In this section, Orlean demystifies books, thereby undermining the rationale behind her obsession with book-buying, which she developed in her early adulthood. Her act of burning a copy of Fahrenheit 451 both gave her a sense of what it must have looked like to see so many books burn and combust on April 29, 1986 and disabused Orlean of the notion that books were too precious to be destroyed. Like any material thing, books are destructible and, therefore, vulnerable. If the library exists to shield books from vulnerability but, it, too, can be destroyed, this indicates that nothing—not even the objects we hold most dear—can be protected completely.

Orlean also undermines the misconception that libraries are quiet, dull places in which little happens. In her exploration of the logistics of transporting books, Orlean exposes how the efficiency within libraries contrasts with the relative inefficiency of the city council that fails to fund basic amenities at the library. Her survey of the library’s staff demonstrates that there is also more diversity there than at many other public institutions.

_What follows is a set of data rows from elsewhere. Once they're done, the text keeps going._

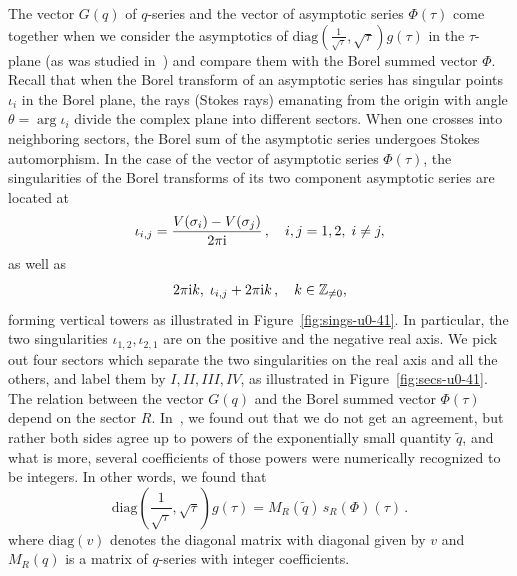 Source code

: \documentclass[12pt,reqno]{amsart}
\theoremstyle{definition}
\def\IZ{\mathbb{Z}}
\def\s{\sigma}
\def\tq{\tilde{q}}
\def\ri{\mathrm{i}}
\def\ri{{\rm i}}
\def\diag{\mathrm{diag}}
\newenvironment{psmall}{\left(\begin{smallmatrix}}{\end{smallmatrix}\right)}
\def\IZ{\mathbb{Z}}
\begin{document}
The vector $G(q)$ of $q$-series and the vector of asymptotic
series $\Phi(\tau)$ come together when we consider the asymptotics
of $\diag(\frac{1}{\sqrt{\tau}},\sqrt{\tau}) g(\tau)$
in the $\tau$-plane (as was studied in~\cite{GZ:qseries}) and compare
them with the Borel summed vector $\Phi$.
%
Recall that when the Borel transform of an asymptotic series has
singular points $\iota_i$ in the Borel plane, the rays (Stokes rays)
emanating from the origin with angle $\theta = \arg \iota_i$
divide the complex plane into different sectors.  When one crosses
into neighboring sectors, the Borel sum of the asymptotic series
undergoes Stokes automorphism.
%
In the case of the vector of asymptotic series $\Phi(\tau)$, the
singularities of the Borel transforms of its two component asymptotic
series are located at
\begin{equation}
  \iota_{i,j} = \frac{V(\s_i) - V(\s_j)}{2\pi\ri}\,,\quad i,j=1,2,\;i\neq j,
\end{equation}
as well as
\begin{equation}
  2\pi\ri k,\; \iota_{i,j}+2\pi\ri k\,,
  \quad k\in \IZ_{\neq 0},
\end{equation}
forming vertical towers as illustrated in
Figure~\ref{fig:sings-u0-41}. In particular, the two singularities
$\iota_{1,2}, \iota_{2,1}$ are on the positive and the negative real
axis. We pick out four sectors which separate 
the two singularities on the real axis and all the others, and label
them by $I,II,III,IV$, as illustrated in Figure~\ref{fig:secs-u0-41}.
The relation between the vector $G(q)$ and the Borel summed vector
$\Phi(\tau)$ depend on the sector $R$.
In~\cite{GGM:resurgent}, we found out
that we do not get an agreement, but rather both sides agree up to
powers of the exponentially small quantity $\tq$, and what is more,
several coefficients of those powers were numerically recognized to be
integers. In other words, we found that
% 
\begin{equation}
\label{MR}
\diag(\frac{1}{\sqrt{\tau}},\sqrt{\tau}) g(\tau)
= M_R (\tq) \, s_R(\Phi)(\tau) \,.
\end{equation}
%
where $\diag(v)$ denotes the diagonal matrix with diagonal given by
$v$ and $M_R(q)$ is a matrix of $q$-series with integer coefficients.
\end{document}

The popularity of library books reveals both the public’s practical needs—tax-filing information, ideas for baby names—and its taste for salacious stories, such as Hollywood’s unsolved murders. Among the library’s needs is a necessity to transition from card catalogs to an online database. The library’s need to adapt its services to maintain its older materials—to hold on to its memory, that is—correlates with Orlean’s desire to remember what she once loved about the library. This is significant considering her mother’s descent into dementia. Orlean usually went to the library in her mother’s company and later reveals that, if her mother could have chosen any profession, she would have become a librarian.